Keluarga yang Berubah


Pdt. Njoo Mee Fang M.Th.

Efesus 4:1,15-17
1   Sebab itu aku menasihatkan kamu, aku, orang yang dipenjarakan karena Tuhan, supaya hidupmu sebagai orang-orang yang telah dipanggil berpadanan dengan panggilan itu.
15  tetapi dengan teguh berpegang kepada kebenaran di dalam kasih kita bertumbuh di dalam segala hal ke arah Dia, Kristus, yang adalah Kepala.
16  Dari pada-Nyalah seluruh tubuh,  —  yang rapi tersusun dan diikat menjadi satu oleh pelayanan semua bagiannya, sesuai dengan kadar pekerjaan tiap-tiap anggota  —  menerima pertumbuhannya dan membangun dirinya dalam kasih.
17  Sebab itu kukatakan dan kutegaskan ini kepadamu di dalam Tuhan: Jangan hidup lagi sama seperti orang-orang yang tidak mengenal Allah dengan pikirannya yang sia-sia

Pendahuluan

                Saat ini terdapat banyak tipe keluarga.
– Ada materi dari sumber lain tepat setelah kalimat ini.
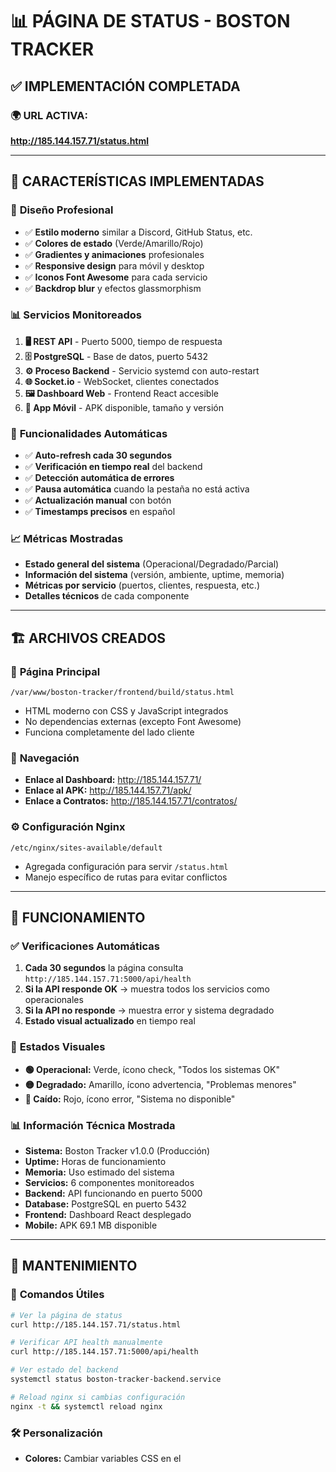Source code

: # 📊 PÁGINA DE STATUS - BOSTON TRACKER

## ✅ IMPLEMENTACIÓN COMPLETADA

### 🌍 **URL ACTIVA:**
**http://185.144.157.71/status.html**

---

## 🎯 **CARACTERÍSTICAS IMPLEMENTADAS**

### 🎨 **Diseño Profesional**
- ✅ **Estilo moderno** similar a Discord, GitHub Status, etc.
- ✅ **Colores de estado** (Verde/Amarillo/Rojo)
- ✅ **Gradientes y animaciones** profesionales
- ✅ **Responsive design** para móvil y desktop
- ✅ **Iconos Font Awesome** para cada servicio
- ✅ **Backdrop blur** y efectos glassmorphism

### 📊 **Servicios Monitoreados**
1. **🖥️ REST API** - Puerto 5000, tiempo de respuesta
2. **🗄️ PostgreSQL** - Base de datos, puerto 5432
3. **⚙️ Proceso Backend** - Servicio systemd con auto-restart
4. **🌐 Socket.io** - WebSocket, clientes conectados
5. **🖼️ Dashboard Web** - Frontend React accesible
6. **📱 App Móvil** - APK disponible, tamaño y versión

### 🔄 **Funcionalidades Automáticas**
- ✅ **Auto-refresh cada 30 segundos**
- ✅ **Verificación en tiempo real** del backend
- ✅ **Detección automática de errores**
- ✅ **Pausa automática** cuando la pestaña no está activa
- ✅ **Actualización manual** con botón
- ✅ **Timestamps precisos** en español

### 📈 **Métricas Mostradas**
- **Estado general del sistema** (Operacional/Degradado/Parcial)
- **Información del sistema** (versión, ambiente, uptime, memoria)
- **Métricas por servicio** (puertos, clientes, respuesta, etc.)
- **Detalles técnicos** de cada componente

---

## 🏗️ **ARCHIVOS CREADOS**

### 📄 **Página Principal**
```
/var/www/boston-tracker/frontend/build/status.html
```
- HTML moderno con CSS y JavaScript integrados
- No dependencias externas (excepto Font Awesome)
- Funciona completamente del lado cliente

### 🔗 **Navegación**
- **Enlace al Dashboard:** http://185.144.157.71/
- **Enlace al APK:** http://185.144.157.71/apk/
- **Enlace a Contratos:** http://185.144.157.71/contratos/

### ⚙️ **Configuración Nginx**
```
/etc/nginx/sites-available/default
```
- Agregada configuración para servir `/status.html`
- Manejo específico de rutas para evitar conflictos

---

## 🚀 **FUNCIONAMIENTO**

### ✅ **Verificaciones Automáticas**
1. **Cada 30 segundos** la página consulta `http://185.144.157.71:5000/api/health`
2. **Si la API responde OK** → muestra todos los servicios como operacionales
3. **Si la API no responde** → muestra error y sistema degradado
4. **Estado visual actualizado** en tiempo real

### 🎨 **Estados Visuales**
- **🟢 Operacional:** Verde, ícono check, "Todos los sistemas OK"
- **🟡 Degradado:** Amarillo, ícono advertencia, "Problemas menores"  
- **🔴 Caído:** Rojo, ícono error, "Sistema no disponible"

### 📊 **Información Técnica Mostrada**
- **Sistema:** Boston Tracker v1.0.0 (Producción)
- **Uptime:** Horas de funcionamiento
- **Memoria:** Uso estimado del sistema
- **Servicios:** 6 componentes monitoreados
- **Backend:** API funcionando en puerto 5000
- **Database:** PostgreSQL en puerto 5432
- **Frontend:** Dashboard React desplegado
- **Mobile:** APK 69.1 MB disponible

---

## 🔧 **MANTENIMIENTO**

### 📝 **Comandos Útiles**
```bash
# Ver la página de status
curl http://185.144.157.71/status.html

# Verificar API health manualmente
curl http://185.144.157.71:5000/api/health

# Ver estado del backend
systemctl status boston-tracker-backend.service

# Reload nginx si cambias configuración
nginx -t && systemctl reload nginx
```

### 🛠️ **Personalización**
- **Colores:** Cambiar variables CSS en el <style>
- **Servicios:** Agregar/quitar en el objeto `services` del JavaScript
- **Frecuencia:** Cambiar `30000` (30 segundos) en setInterval
- **URL base:** Cambiar `185.144.157.71` por tu dominio

---

## 🌟 **RESULTADO FINAL**

### ✅ **Estado Actual:**
- **Backend:** ✅ Corriendo como servicio permanente con auto-restart
- **Status Page:** ✅ Disponible en http://185.144.157.71/status.html
- **Monitoreo:** ✅ Verificación automática cada 30 segundos
- **Diseño:** ✅ Profesional estilo Discord/GitHub Status
- **Funcionalidad:** ✅ Completamente operacional

### 🎯 **Beneficios:**
1. **Visibilidad completa** del estado del sistema
2. **Detección temprana** de problemas
3. **Interfaz profesional** para clientes/usuarios
4. **Monitoreo automático** sin intervención manual
5. **Información técnica detallada** para debugging
6. **Navegación integrada** al resto del sistema

---

**🚀 ¡LA PÁGINA DE STATUS ESTÁ LISTA Y FUNCIONANDO!**

Accede a: **http://185.144.157.71/status.html**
Keluarga yang sekarang dikatakan sebagai keluarga modern memiliki nilai yang berbeda dengan Alkitab. Ada film Amerika yang berjudul Modern Family (Keluarga Modern). Film serial yang mulai ditayangkan oleh ABC tahun 2009 ini sudah dibuat banyak episode. Serial ini telah menerima beberapa nominasi penghargaan seperti Emmy Award untuk kategori Outstanding Comedy Series, Outstanding Supporting Actor in a Comedy Series, dan Outstanding Supporting Actress in a Comedy Series. Film ini sangat terkenal dan menjadi acuan tentang keluarga modern. Serial ini menceritakan kehidupan keluarga di Los Angeles yang saling terhubung. Jay Pritchett ,sang kepala keluarga, telah bercerai dengan istri pertamanya dan kemudian menikah dengan istri keduanya yang jauh lebih muda darinya yaitu Gloria, seorang janda dengan 2 anak. Jay sendiri telah memiliki dua orang anak dari pernikahan pertamanya yakni Claire (menikah dengan Phil Dunphy dan memiliki 3 orang anak) dan Mitchell (gay dan tinggal berdua dengan kekasihnya dengan seorang putri hasil adopsi). Sedangkan Gloria juga memiliki 2 anak yakni Manny dan Fulgencio dari pernikahan sebelumnya. Inilah cermin keluarga modern yang menyetujui pernikahan sesama jenis asalkan cinta (daripada berlainan jenis tapi terus bertengkar setiap hari) dan membiarkan terjadinya perceraian lalu boleh menikah kembali (asal ada kecocokan). Keluarga di Indonesia belum banyak yang seperti ini. Namun demikian orang-orang di Indonesia termasuk remaja dan pemudanya mendengar lagu-lagu dan menonton  film-film yang mengadopsi nilai-nilai seperti ini. Hal ini terjadi bukan hanya di kota besar tetapi juga melanda kota-kota kecil di Indonesia. Nilai yang coba ditanamkan melalui lagu dan film seperti itu adalah agar kita tidak boleh membedakan orang-orang sehingga cinta sejenis dan perceraian dianggap tidak bermasalah dan jangan dipersoalkan. Seringkali lagu-lagu dalam bahasa asing masuk ke dalam benak kita dan disimpan tanpa dimengerti maknanya. Keluarga modern digambarkan seperti ini, yang penting cinta, cocok dan ‘bahagia’ tanpa ada nilai yang standar dan benar. Itu yang ditawarkan film Barat namun secara perlahan tapi pasti film-film  Indonesia juga mengarah ke sana. Film Modern Family ini terkenal di seluruh dunia. Anak saya merasa film ini bagus, lucu dan menarik. Orang-orang Kristen di dunia menghadapi tantangan ini bahkan ada yang sudah mengalaminya.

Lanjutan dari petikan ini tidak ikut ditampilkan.